Exercise objective:
Copy each line below containing "RunnableConfig".

Source texts of formatted documents:
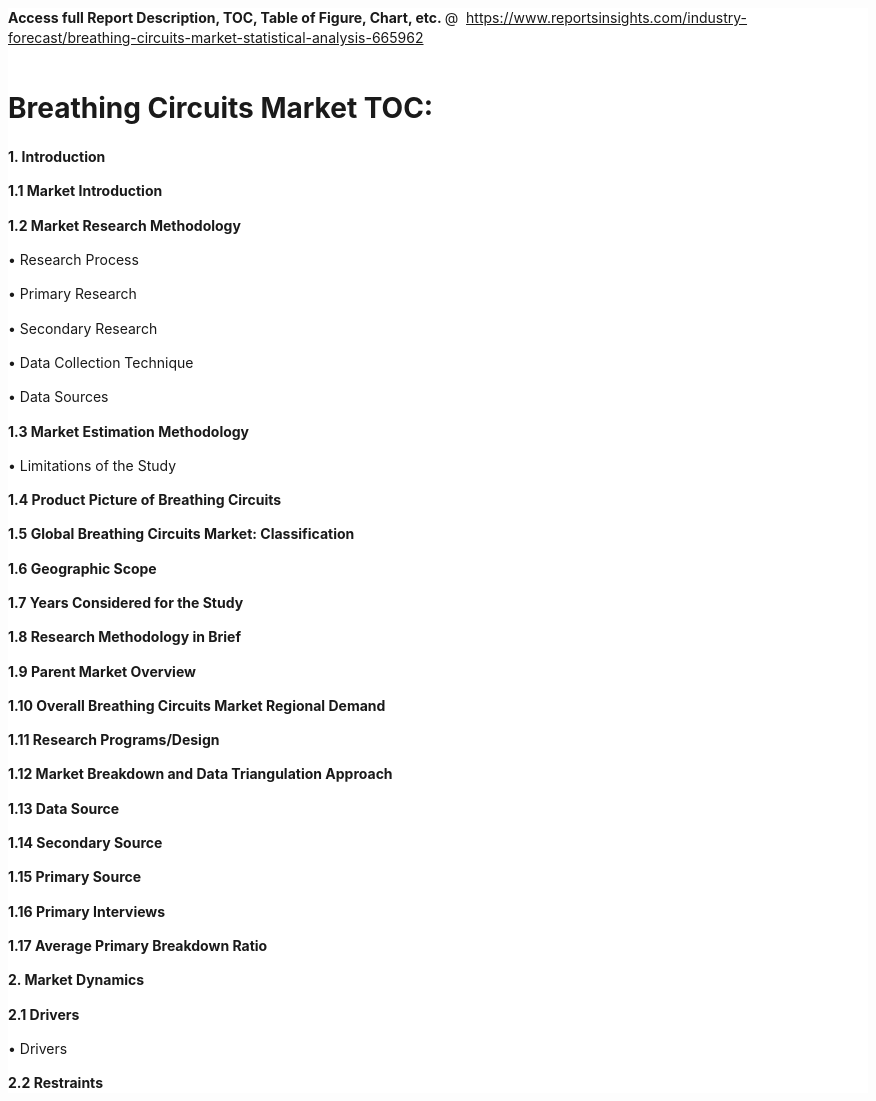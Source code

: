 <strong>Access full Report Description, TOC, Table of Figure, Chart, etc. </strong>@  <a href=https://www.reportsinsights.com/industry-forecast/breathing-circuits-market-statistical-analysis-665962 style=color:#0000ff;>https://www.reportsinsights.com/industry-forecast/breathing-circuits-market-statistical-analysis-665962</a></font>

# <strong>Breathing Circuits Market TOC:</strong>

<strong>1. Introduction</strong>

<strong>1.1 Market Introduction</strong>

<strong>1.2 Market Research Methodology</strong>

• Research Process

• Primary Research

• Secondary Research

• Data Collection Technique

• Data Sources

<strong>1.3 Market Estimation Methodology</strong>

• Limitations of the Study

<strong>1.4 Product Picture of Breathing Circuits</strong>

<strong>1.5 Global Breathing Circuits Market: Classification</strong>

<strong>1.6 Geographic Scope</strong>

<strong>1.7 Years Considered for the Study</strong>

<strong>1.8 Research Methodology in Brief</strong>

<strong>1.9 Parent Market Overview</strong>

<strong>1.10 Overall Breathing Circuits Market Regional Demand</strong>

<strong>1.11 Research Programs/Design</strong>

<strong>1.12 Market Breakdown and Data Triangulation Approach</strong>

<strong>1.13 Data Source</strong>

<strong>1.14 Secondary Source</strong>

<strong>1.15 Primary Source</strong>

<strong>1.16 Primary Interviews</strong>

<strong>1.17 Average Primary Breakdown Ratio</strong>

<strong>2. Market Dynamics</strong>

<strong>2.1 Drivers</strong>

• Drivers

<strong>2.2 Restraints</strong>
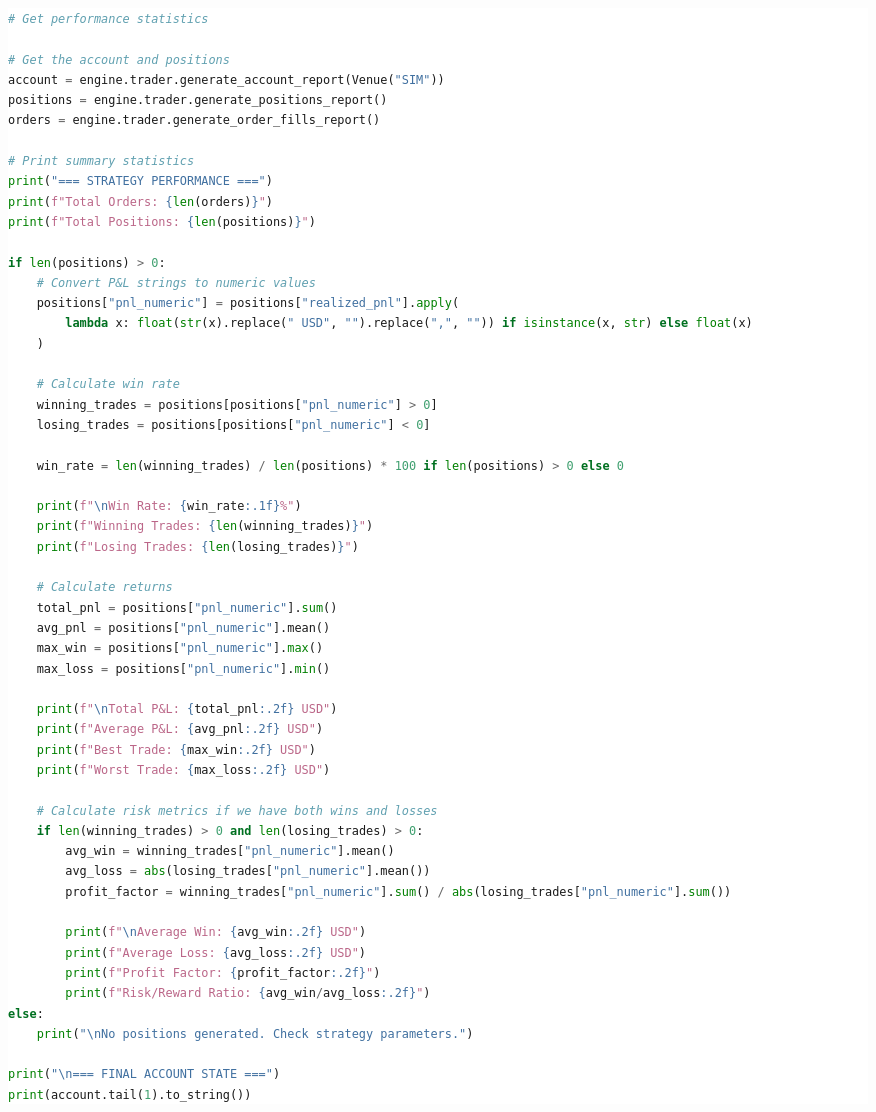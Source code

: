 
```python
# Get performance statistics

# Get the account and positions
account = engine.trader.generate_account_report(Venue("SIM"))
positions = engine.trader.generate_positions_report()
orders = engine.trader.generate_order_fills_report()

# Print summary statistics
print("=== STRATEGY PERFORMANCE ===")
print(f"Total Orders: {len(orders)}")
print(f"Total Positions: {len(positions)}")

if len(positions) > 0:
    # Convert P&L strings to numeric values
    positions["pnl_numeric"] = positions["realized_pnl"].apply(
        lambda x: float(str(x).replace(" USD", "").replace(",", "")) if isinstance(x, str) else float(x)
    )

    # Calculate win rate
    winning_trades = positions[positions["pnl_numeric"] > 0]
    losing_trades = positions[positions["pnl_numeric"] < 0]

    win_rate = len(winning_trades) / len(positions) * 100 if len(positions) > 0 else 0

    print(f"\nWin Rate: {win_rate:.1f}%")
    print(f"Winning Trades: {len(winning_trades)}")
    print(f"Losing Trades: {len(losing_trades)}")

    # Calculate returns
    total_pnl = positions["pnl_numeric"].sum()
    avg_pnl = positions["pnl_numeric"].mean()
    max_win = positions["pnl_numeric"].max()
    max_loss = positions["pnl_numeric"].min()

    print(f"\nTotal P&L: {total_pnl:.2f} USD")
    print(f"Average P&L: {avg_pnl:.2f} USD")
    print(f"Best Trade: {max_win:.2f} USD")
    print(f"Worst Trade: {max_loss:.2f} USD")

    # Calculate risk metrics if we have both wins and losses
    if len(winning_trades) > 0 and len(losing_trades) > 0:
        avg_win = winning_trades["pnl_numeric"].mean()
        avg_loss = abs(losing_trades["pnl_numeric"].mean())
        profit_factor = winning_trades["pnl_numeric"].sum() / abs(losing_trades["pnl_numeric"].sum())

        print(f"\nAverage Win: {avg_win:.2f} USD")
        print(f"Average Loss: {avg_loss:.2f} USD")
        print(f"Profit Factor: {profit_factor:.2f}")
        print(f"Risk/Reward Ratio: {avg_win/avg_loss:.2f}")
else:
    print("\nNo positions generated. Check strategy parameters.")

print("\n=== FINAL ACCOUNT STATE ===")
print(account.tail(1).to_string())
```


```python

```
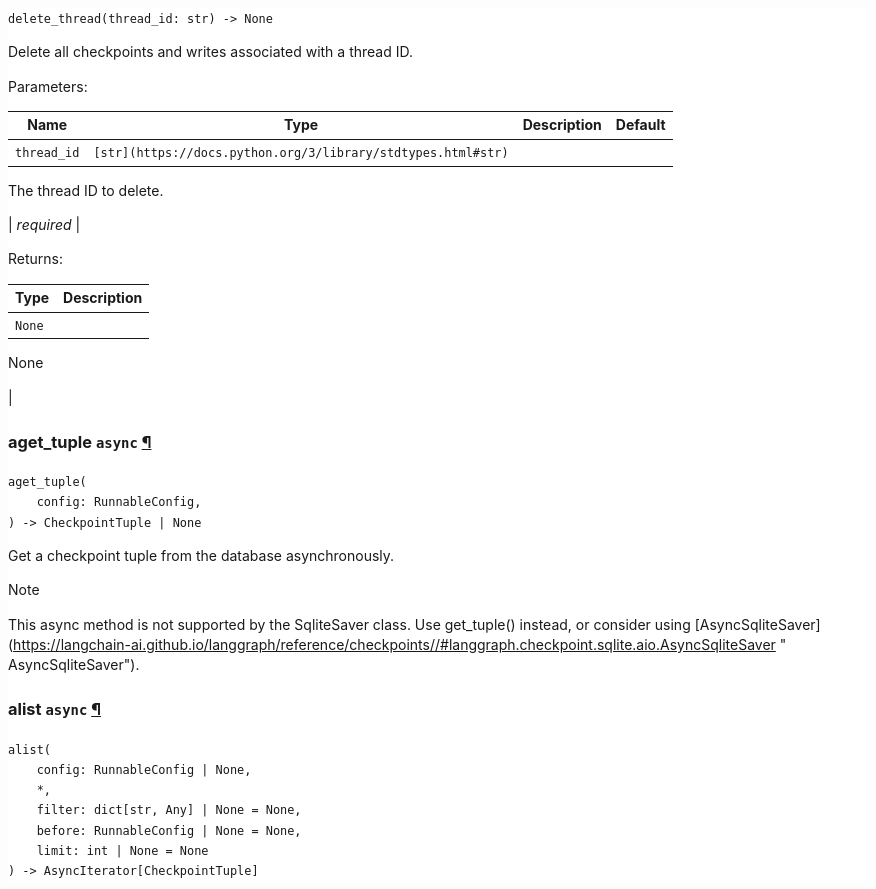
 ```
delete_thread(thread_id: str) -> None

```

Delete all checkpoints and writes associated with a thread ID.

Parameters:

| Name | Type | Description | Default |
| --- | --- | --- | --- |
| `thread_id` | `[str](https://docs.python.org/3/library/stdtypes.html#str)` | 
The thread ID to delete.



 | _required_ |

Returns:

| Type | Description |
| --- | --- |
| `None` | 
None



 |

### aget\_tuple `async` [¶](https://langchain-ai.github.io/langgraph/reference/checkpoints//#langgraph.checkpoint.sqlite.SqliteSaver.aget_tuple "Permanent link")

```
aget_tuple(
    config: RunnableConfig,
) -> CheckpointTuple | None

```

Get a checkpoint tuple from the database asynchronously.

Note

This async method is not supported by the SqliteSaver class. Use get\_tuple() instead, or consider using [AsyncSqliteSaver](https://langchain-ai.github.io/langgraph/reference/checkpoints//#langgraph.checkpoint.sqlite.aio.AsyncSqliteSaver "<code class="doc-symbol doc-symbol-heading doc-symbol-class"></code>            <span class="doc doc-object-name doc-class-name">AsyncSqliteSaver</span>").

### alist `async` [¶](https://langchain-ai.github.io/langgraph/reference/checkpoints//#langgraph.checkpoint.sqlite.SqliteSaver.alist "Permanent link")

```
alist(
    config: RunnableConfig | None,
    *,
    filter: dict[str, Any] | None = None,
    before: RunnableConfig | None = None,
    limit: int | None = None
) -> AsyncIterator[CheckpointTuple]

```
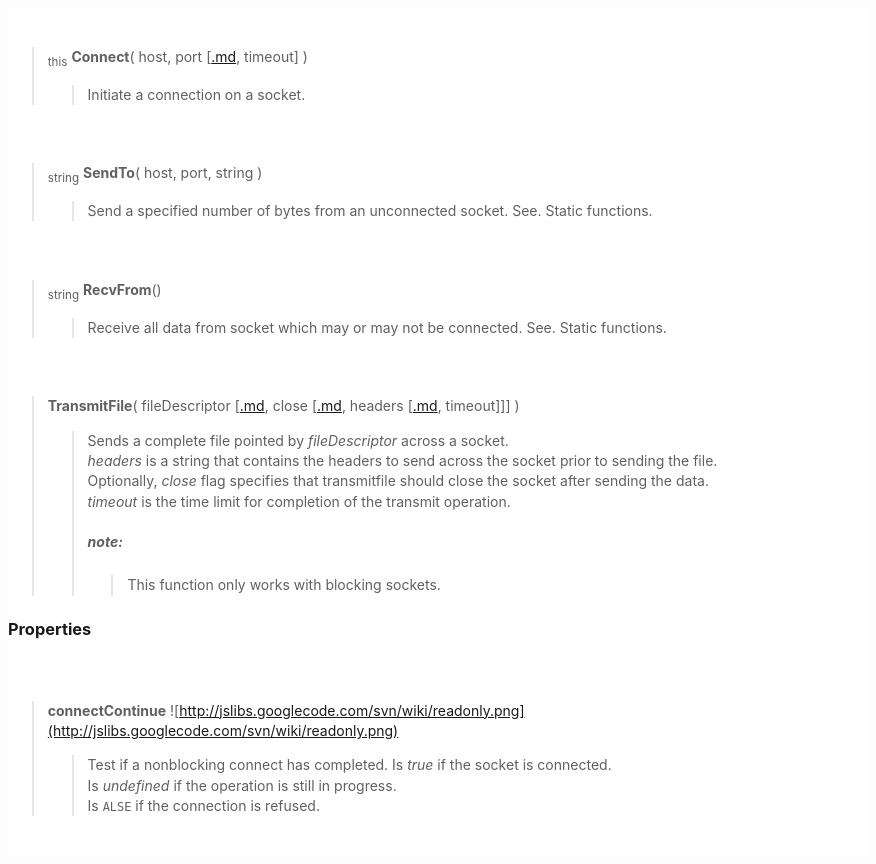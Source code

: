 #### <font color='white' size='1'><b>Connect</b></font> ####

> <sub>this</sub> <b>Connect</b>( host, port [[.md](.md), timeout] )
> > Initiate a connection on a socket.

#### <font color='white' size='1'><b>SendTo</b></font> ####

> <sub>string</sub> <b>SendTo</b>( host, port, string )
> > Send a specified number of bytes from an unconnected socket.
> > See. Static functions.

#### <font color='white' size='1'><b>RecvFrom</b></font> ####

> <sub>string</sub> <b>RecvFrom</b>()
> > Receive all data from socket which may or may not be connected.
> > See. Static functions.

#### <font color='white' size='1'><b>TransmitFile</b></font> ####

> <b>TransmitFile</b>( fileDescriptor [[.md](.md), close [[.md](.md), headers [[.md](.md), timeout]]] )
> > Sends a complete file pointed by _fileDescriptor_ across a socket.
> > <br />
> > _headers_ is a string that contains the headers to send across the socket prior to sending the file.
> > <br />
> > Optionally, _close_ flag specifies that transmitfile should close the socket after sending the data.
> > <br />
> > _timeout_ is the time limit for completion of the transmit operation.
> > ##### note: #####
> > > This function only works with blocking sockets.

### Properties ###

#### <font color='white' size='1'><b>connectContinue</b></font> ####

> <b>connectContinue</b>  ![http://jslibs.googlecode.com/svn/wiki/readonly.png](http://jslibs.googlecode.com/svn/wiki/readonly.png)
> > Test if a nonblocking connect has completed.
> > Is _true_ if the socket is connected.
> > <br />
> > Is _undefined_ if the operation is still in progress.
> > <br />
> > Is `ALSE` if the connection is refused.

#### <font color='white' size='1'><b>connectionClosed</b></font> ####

Task response:
    config: RunnableConfig,
    config: RunnableConfig | None,
    before: RunnableConfig | None = None,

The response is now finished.